ビタミンB12欠乏症の原因とは?

ビタミンB12(コバラミン)は水溶性ビタミンの中でも特に重要で、赤血球の生成、DNA合成、神経系の正常な機能に欠かせません。体内では肝臓、腎臓、心臓、筋肉、膵臓などに少量が蓄えられています。

欠乏症の現状と診断

米国疾病予防管理センター(CDC)によると、51歳以上の成人の約31人に1人がビタミンB12の血中濃度が低いとされています。欠乏すると巨赤芽球性貧血や神経障害、ホモシスチン尿症やメチルマロン酸尿症といった遺伝性疾患のリスクが高まります。
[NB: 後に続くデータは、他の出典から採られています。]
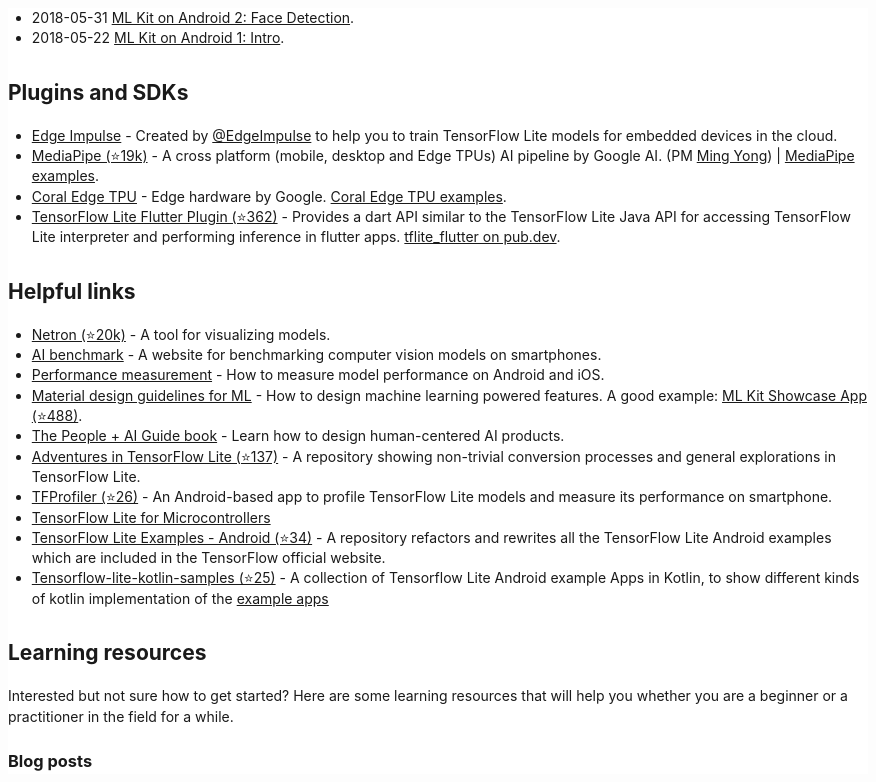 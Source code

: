 *   2018-05-31 [ML Kit on Android 2: Face Detection](https://medium.com/google-developer-experts/exploring-firebase-mlkit-on-android-face-detection-part-two-de7e307c52e0).
*   2018-05-22 [ML Kit on Android 1: Intro](https://medium.com/google-developer-experts/exploring-firebase-mlkit-on-android-introducing-mlkit-part-one-98fcfedbeee0).

## Plugins and SDKs

*   [Edge Impulse](https://www.edgeimpulse.com/) - Created by [@EdgeImpulse](https://twitter.com/EdgeImpulse) to help you to train TensorFlow Lite models for embedded devices in the cloud.
*   [MediaPipe (⭐19k)](https://github.com/google/mediapipe) - A cross platform (mobile, desktop and Edge TPUs) AI pipeline by Google AI. (PM [Ming Yong](https://twitter.com/realmgyong)) | [MediaPipe examples](https://mediapipe.readthedocs.io/en/latest/examples.html).
*   [Coral Edge TPU](https://coral.ai/) - Edge hardware by Google. [Coral Edge TPU examples](https://coral.ai/examples/).
*   [TensorFlow Lite Flutter Plugin (⭐362)](https://github.com/am15h/tflite_flutter_plugin/) - Provides a dart API similar to the TensorFlow Lite Java API for accessing TensorFlow Lite interpreter and performing inference in flutter apps. [tflite\_flutter on pub.dev](https://pub.dev/packages/tflite_flutter).

## Helpful links

*   [Netron (⭐20k)](https://github.com/lutzroeder/netron) - A tool for visualizing models.
*   [AI benchmark](http://ai-benchmark.com/tests.html) - A website for benchmarking computer vision models on smartphones.
*   [Performance measurement](https://www.tensorflow.org/lite/performance/measurement) - How to measure model performance on Android and iOS.
*   [Material design guidelines for ML](https://material.io/collections/machine-learning/patterns-for-machine-learning-powered-features.html) - How to design machine learning powered features. A good example: [ML Kit Showcase App (⭐488)](https://github.com/firebase/mlkit-material-android).
*   [The People + AI Guide book](https://pair.withgoogle.com/) - Learn how to design human-centered AI products.
*   [Adventures in TensorFlow Lite (⭐137)](https://github.com/sayakpaul/Adventures-in-TensorFlow-Lite) - A repository showing non-trivial conversion processes and general explorations in TensorFlow Lite.
*   [TFProfiler (⭐26)](https://github.com/iglaweb/TFProfiler) - An Android-based app to profile TensorFlow Lite models and measure its performance on smartphone.
*   [TensorFlow Lite for Microcontrollers](https://www.tensorflow.org/lite/microcontrollers)
*   [TensorFlow Lite Examples - Android (⭐34)](https://github.com/dailystudio/tensorflow-lite-examples-android) - A repository refactors and rewrites all the TensorFlow Lite Android examples which are included in the TensorFlow official website.
*   [Tensorflow-lite-kotlin-samples (⭐25)](https://github.com/SunitRoy2703/Tensorflow-lite-kotlin-samples) - A collection of Tensorflow Lite Android example Apps in Kotlin, to show different kinds of kotlin implementation of the [example apps](https://www.tensorflow.org/lite/examples)

## Learning resources

Interested but not sure how to get started? Here are some learning resources that will help you whether you are a beginner or a practitioner in the field for a while.

### Blog posts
診断は血清B12濃度(150 pmol/L以上が正常)や尿中メチルマロン酸測定で行います。

主な症状

  • 倦怠感、息切れ、心拍数の増加、皮膚の蒼白
  • 視力低下や集中力の低下
  • 子どもでは成長不良や活動量の低下が見られます

欠乏の原因

ビタミンB12は腸内で「内因子」と呼ばれるタンパク質と結合しなければ吸収されません。内因子が不足する、または腸の一部が手術で切除された場合、クローン病などの腸疾患がある場合は吸収不良が起こります。慢性的なアルコール摂取も吸収を阻害します。さらに、ビタミンB12は動物性食品にしか含まれないため、完全菜食主義者は欠乏しやすいです。

治療法

内因子がなくても経口投与は有効であることが研究で示されています。ビタミンB12を豊富に含む食品を摂取し、必要に応じてサプリメントや注射で補うことが一般的です。

食事からの摂取源

主な供給源は肉、レバー、卵、チーズ、牛乳などの動物性食品です。1日の推奨摂取量は約3 μgです。